Hitmetrix - User behavior analytics & recording

Pushed off the grid: 24 hours without 3G

Just one year after my 24-hour Gmail lockdown, I once again became a digital pariah. Except this time, I wasn’t behind bars — rather, I was involuntarily removed from the 3G grid with no warning. My iPhone was suddenly just a phone, incapable of any data communication. I was on the wrong side of the digital divide, at the mercy of larger institutions that control who does and who does not have access to high-speed data networks.

For the record, I don’t mind disconnection, as long as it is my choice. Granted, I have the choice of connection, something that many people on this planet do not. Yet here I was, an urban, über-connected professional, without data access. When I retraced my steps, I came to understand the digital ecosystem we live in, who holds power — and that money talks.

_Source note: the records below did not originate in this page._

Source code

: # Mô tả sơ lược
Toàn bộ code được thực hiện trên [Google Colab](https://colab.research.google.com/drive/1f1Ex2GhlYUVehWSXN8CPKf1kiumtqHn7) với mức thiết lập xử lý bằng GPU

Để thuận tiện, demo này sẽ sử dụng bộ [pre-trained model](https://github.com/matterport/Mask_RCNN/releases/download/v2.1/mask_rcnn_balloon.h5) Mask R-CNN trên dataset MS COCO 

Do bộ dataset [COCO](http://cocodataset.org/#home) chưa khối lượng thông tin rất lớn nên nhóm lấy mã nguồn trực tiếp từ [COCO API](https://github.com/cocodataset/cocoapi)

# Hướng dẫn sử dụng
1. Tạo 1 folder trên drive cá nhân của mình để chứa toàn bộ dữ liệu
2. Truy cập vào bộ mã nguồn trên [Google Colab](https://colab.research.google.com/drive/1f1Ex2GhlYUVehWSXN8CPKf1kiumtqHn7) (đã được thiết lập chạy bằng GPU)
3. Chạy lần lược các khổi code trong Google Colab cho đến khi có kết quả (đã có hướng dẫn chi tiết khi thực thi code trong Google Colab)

It was Friday afternoon and I was running late to the OMMA Conference in New York, where I was to moderate the “Breaking Down The Search Silo” panel. Once on-site, my habitual e-mail check failed, as did my feed reader and my browser. Panic struck me. How on Earth was I going to attend a conference without a data connection?

Sad as it is, smartphone usage at online advertising conferences is as much about offline avoidance as it is about online connection. Fortunately, conference organizers understand this, and my iPhone picked up a free wi-fi signal, courtesy of OMMA. I was saved. E-mails, feeds, and mobile searches happily reminded me that I was, once again, a member of the connected people.

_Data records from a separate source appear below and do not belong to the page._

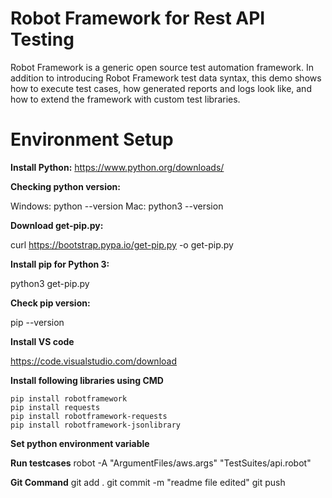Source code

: Robot Framework for Rest API Testing
=======================================

Robot Framework is a generic open source test automation framework. In addition to introducing Robot Framework test data syntax, this demo shows how to execute test cases, how generated reports and logs look like, and how to extend the framework with custom test libraries.

Environment Setup
==================

**Install Python:**
https://www.python.org/downloads/

**Checking python version:**

Windows: python --version
Mac: python3 --version

**Download get-pip.py:**

curl https://bootstrap.pypa.io/get-pip.py -o get-pip.py

**Install pip for Python 3:**

python3 get-pip.py

**Check pip version:**

pip --version

**Install VS code**

https://code.visualstudio.com/download

**Install following libraries using CMD**

    pip install robotframework
    pip install requests
    pip install robotframework-requests
    pip install robotframework-jsonlibrary

**Set python environment variable**


**Run testcases**
robot -A "ArgumentFiles/aws.args" "TestSuites/api.robot"


**Git Command**
git add .
git commit -m "readme file edited"
git push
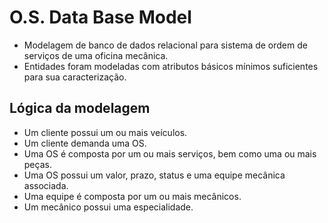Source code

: # O.S. Data Base Model

- Modelagem de banco de dados relacional para sistema de ordem de serviços de uma oficina mecânica.
- Entidades foram modeladas com atributos básicos mínimos suficientes para sua caracterização.

## Lógica da modelagem

- Um cliente possui um ou mais veículos.
- Um cliente demanda uma OS.
- Uma OS é composta por um ou mais serviços, bem como uma ou mais peças.
- Uma OS possui um valor, prazo, status e uma equipe mecânica associada.
- Uma equipe é composta por um ou mais mecânicos.
- Um mecânico possui uma especialidade.

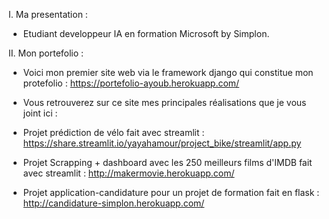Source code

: I. Ma presentation :

- Etudiant developpeur IA en formation Microsoft by Simplon. 

II. Mon portefolio : 

- Voici mon premier site web via le framework django qui constitue mon protefolio : https://portefolio-ayoub.herokuapp.com/

- Vous retrouverez sur ce site mes principales réalisations que je vous joint ici :

- Projet prédiction de vélo fait avec streamlit : https://share.streamlit.io/yayahamour/project_bike/streamlit/app.py

- Projet Scrapping + dashboard avec les 250 meilleurs films d'IMDB fait avec streamlit : http://makermovie.herokuapp.com/

- Projet application-candidature pour un projet de formation fait en flask : http://candidature-simplon.herokuapp.com/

A few hours later, the conference had ended and I was out on the street like Cinderella after midnight. On my walk home, I ran through all the possible scenarios on why my data connection had failed me. Was there a regional outage? Did it have something to do with the iPhone software update? Maybe I could just blame Times Square?

I had the evening to figure it out, safe within the walls of my home, replete with a DSL connection and wireless router. As I surfed the Web for an answer, the phone’s network icon vacillated between full cellular service to no service. I was never on the 3G network — or even Edge. “Who am I kidding?” I thought. Without a reliable mobile device with data services, I was on digital house arrest.

I reached out for help via AT&T’s online chat. “Paul” had me run through the basic diagnostics, and suggested that I go to an Apple or AT&T retail location to check the SIM card and the phone itself. He closed the chat by rubbing salt in the wound: I was definitely not visible on the AT&T data network. That night, I did not sleep well.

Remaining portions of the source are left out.